2.4. Correlation analysis of ERP data and syntax comprehension test
For evaluation of the relationship between IPB processing and syntactic abilities, Pearson's correlations were performed on ERP mean amplitudes and T scores of the language test. Specifically, ERP difference measures (with IPB–without IPB) were created across the TW enclosing the expected condition differences, for the lateral ROI and the midline electrode that exhibited the most pronounced ERP effects. Performance measures of the syntax comprehension test were translated into standardized age-normed T scores (Fox, 2008). ERP difference values and T scores were then entered into a Pearson's correlation.
3. Results
3.1. IPB processing: ERP data
For the 3-year-old group, visual inspection of the average ERP responses to sentences with and without an IPB revealed no apparent processing difference between the two types of sentence (Fig. 2a). Accordingly, ANOVAs relative to sentence onset across TWs of 500 ms only revealed an interaction of condition × region × TW at lateral ROIs (F(8,208) = 2.98, p ≤ 0.05), for which subsequent one-sample t-tests did not deliver significant condition differences in any of the five TWs. Thus, for 3-year-old children, statistical analyses revealed no processing differences between sentences with and without IPBs.
In contrast to the younger age group, visual inspection of the data from 6-year-olds revealed a positive shift (peaking at around 1500 ms) in response to sentences with an IPB compared to sentences without an IPB (Fig. 2b). This observation was supported by ANOVAs with post-sentence onset effects involving the factor condition in the TWs 1000–1500 ms and 1500–2000 ms at lateral ROIs and midline electrode sites (Table 1). Thus, for 6-year-olds, statistical analyses provided evidence of processing differences between sentence types in IPB-relevant TWs, that appear as a centrally distributed positive shift for sentences containing IPBs, starting at around 1300 ms post-sentence onset and lasting up to 2000 ms.
Table 1.
Lateral ROIs |
Midline sites |
||||
---|---|---|---|---|---|
Effect | df | F/t | Effect | df | F/t |
Condition | 1,23 | 7.30* | Condition | 1,23 | 6.63* |
Condition × TW | 4,92 | 3.75* | Condition × electrode site | 2,46 | 4.43* |
TW 1500–2000 ms | 1,23 | 3.83** | Condition × TW | 4,92 | 2.75* |
Condition × region × TW | 8,184 | 3.51* | TW 1000–1500 ms | 1,23 | 2.51* |
Central region TW 1500–2000 ms | 1,23 | 4.39* | TW 1500–2000 ms | 1,23 | 4.48** |
TW, time window.
p ≤ 0.05.
p ≤ 0.005 (False Discovery Rate for multiple comparisons correction; Benjamini and Hochberg, 1995).

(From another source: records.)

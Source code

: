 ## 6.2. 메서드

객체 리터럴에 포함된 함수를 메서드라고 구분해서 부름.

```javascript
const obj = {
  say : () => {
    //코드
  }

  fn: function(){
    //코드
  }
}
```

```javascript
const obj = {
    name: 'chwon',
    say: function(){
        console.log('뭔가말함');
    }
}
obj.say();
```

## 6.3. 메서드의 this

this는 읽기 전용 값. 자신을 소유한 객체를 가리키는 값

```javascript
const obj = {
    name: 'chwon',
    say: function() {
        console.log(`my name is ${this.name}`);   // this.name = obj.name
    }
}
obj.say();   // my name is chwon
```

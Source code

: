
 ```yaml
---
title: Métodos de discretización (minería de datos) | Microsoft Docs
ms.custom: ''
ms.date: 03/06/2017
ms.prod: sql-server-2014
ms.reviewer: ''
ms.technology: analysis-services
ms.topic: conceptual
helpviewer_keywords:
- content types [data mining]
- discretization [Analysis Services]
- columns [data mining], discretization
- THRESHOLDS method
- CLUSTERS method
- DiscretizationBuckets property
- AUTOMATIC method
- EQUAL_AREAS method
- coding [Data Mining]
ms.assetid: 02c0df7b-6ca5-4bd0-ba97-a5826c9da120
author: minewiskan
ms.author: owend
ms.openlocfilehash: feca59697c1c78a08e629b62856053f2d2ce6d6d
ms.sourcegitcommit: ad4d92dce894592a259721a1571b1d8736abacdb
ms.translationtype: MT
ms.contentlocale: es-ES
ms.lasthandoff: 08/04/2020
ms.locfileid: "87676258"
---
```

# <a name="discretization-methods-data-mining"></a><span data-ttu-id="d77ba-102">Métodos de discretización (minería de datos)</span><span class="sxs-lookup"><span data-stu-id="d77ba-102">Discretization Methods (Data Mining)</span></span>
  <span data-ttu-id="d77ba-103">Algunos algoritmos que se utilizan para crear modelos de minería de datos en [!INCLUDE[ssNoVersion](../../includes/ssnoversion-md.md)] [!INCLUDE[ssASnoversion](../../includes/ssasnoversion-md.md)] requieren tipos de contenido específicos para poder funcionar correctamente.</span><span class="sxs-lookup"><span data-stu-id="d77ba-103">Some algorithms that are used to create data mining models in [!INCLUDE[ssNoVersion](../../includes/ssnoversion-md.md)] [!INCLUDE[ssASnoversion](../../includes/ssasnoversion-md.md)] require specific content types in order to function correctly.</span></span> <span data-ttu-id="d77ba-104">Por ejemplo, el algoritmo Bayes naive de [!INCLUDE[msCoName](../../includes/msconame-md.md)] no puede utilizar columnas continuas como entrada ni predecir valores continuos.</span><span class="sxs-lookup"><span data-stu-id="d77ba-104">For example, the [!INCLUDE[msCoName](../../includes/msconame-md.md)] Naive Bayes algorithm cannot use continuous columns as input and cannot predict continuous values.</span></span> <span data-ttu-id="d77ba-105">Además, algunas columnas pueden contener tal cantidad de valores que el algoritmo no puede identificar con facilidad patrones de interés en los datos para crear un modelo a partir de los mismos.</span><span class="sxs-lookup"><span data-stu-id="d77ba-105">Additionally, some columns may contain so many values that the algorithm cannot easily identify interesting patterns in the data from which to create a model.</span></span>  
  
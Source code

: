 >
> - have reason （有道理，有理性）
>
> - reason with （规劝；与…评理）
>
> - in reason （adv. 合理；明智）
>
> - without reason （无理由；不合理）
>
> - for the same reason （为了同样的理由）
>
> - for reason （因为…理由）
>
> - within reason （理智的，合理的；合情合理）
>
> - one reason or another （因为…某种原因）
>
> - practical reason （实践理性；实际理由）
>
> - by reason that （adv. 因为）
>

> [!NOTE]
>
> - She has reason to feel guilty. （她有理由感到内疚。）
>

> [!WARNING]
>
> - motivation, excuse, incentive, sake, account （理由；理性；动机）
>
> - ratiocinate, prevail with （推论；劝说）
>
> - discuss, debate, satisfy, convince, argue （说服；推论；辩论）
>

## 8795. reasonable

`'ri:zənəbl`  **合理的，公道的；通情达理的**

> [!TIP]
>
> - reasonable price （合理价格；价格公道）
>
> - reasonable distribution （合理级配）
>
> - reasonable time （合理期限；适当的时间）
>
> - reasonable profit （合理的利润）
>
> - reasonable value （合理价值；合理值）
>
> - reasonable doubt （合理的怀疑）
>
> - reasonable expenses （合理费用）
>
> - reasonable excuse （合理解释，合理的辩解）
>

3.2. Relationship between IPB processing and syntax comprehension: correlation of ERP and behavioral data
In 6-year-olds, the correlation of ERP and behavioral measures was performed for the TW 1300–2000 ms (i.e., enclosing the observed ERP effect) at the left central ROI and the electrode site CZ, i.e., the two sites showing the strongest condition differences in the distribution of the ERP effect at lateral ROIs and midline electrode sites, respectively (Fig. 3a). Both Pearson's correlations revealed significant effects (Fig. 3b), i.e., left-central ROI: r = 0.43, p = 0.038 and CZ: r = 0.54, p = 0.012 (False Discovery Rate for multiple comparisons correction; Benjamini and Hochberg, 1995). No correlation effect could be observed for the 3-year-olds, who showed no ERP effect in response to IPB processing.
4. Summary of results
In summary, when presented with sentences containing IPBs, in the absence of a boundary pause, 6-year-olds, but not 3-year-olds, showed a positive shift relative to the IPBs, starting at around 1300 ms post-sentence onset (Fig. 2). This suggests that IPB perception, as indicated by the CPS, is a stable process in 6-year-olds, but not in 3-year-olds, when the IPB is not signaled by all available prosodic boundary cues. Moreover, in 6-year-olds, the ERP effect for IPB perception, in the absence of the boundary pause, is correlated with children's performance in a behavioral test of syntax comprehension (TROG-D; Fox, 2008; Fig. 3).
5. Discussion
The current ERP results suggest that, similar to adults, at 6 years of age children perceive IPBs independent of the boundary pause, as indicated by the presence of the CPS (Männel and Friederici, 2009, Steinhauer et al., 1999). In contrast, at 3 years of age, when the CPS has just emerged (Männel and Friederici, 2011), IPB perception still seems to require the presence of all available prosodic boundary cues. These findings indicate a developmental progression between the ages of 3 and 6 years regarding the role of pausing as a prosodic boundary marker or, more generally, the necessity of a certain boundary strength for evoking boundary perception as indicated by the CPS.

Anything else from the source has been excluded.